[rb-general] BUILD_PATH_PREFIX_MAP format spec, draft #1

Sat Jan 21 21:49:00 CET 2017

Daniel Shahaf:
> [..]
> 
> "Postprocess the value" sounds like you mean:
> 
>     BUILD_PATH_PREFIX_MAP=$(printf %s "$BUILD_PATH_PREFIX_MAP" | base64 -e)
> 
> [..]

Envvars never get transmitted directly between two systems like this. What I meant was that they should invent their own way of communicating arbitrary envvars, that can handle arbitrary data inside the names or values.

> [..] It would be better for data that is not encodeable in the
> envvar's value is to be transmitted out-of-band and the envvar
> reconstructed to a conforming value by the recipient.

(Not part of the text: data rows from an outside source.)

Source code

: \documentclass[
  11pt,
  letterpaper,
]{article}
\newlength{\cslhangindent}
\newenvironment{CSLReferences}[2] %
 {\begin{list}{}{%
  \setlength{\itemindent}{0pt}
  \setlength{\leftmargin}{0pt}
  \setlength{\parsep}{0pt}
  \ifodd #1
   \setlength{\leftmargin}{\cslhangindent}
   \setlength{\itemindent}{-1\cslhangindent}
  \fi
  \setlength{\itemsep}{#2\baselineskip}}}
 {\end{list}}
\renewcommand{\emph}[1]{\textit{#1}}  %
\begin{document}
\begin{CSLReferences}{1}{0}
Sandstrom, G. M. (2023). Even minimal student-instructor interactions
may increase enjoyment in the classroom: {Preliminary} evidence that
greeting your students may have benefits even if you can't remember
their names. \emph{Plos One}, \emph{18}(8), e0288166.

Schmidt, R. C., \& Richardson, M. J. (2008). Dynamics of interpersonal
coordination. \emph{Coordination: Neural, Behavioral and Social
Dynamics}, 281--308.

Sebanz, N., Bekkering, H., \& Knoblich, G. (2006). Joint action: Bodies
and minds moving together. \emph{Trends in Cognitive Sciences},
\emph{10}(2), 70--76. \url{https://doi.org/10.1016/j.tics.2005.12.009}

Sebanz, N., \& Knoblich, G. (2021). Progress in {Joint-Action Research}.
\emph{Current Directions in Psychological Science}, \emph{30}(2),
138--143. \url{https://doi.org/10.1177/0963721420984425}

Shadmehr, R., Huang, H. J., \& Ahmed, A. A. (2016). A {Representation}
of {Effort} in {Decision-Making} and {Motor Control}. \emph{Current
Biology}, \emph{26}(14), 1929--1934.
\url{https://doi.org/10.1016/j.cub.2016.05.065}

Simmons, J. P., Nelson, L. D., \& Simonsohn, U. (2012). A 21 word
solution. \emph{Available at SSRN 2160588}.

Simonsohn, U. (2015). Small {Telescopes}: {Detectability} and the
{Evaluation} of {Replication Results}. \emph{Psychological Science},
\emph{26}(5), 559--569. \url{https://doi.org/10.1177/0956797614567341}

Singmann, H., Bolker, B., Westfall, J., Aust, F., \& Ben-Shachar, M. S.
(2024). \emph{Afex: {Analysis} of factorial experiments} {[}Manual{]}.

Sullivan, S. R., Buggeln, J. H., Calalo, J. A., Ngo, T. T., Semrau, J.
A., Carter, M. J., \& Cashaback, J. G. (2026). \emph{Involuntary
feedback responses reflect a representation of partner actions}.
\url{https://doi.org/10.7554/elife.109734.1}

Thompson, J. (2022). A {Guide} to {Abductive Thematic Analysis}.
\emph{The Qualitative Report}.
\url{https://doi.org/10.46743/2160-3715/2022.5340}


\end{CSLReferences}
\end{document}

I don't understand what you mean by "data that is not encodeable in the envvar's value" nor what you mean by "transmitted out-of-band". Environment variable values don't get "transmitted" anywhere, you have to expressly read the value and turn it into a string. In which case you are not transmitting an envvar but a string. Then you should "postprocess" this string (to reuse my earlier terminology) if you expect it contains characters that aren't suited to your transmission protocol or your recipient.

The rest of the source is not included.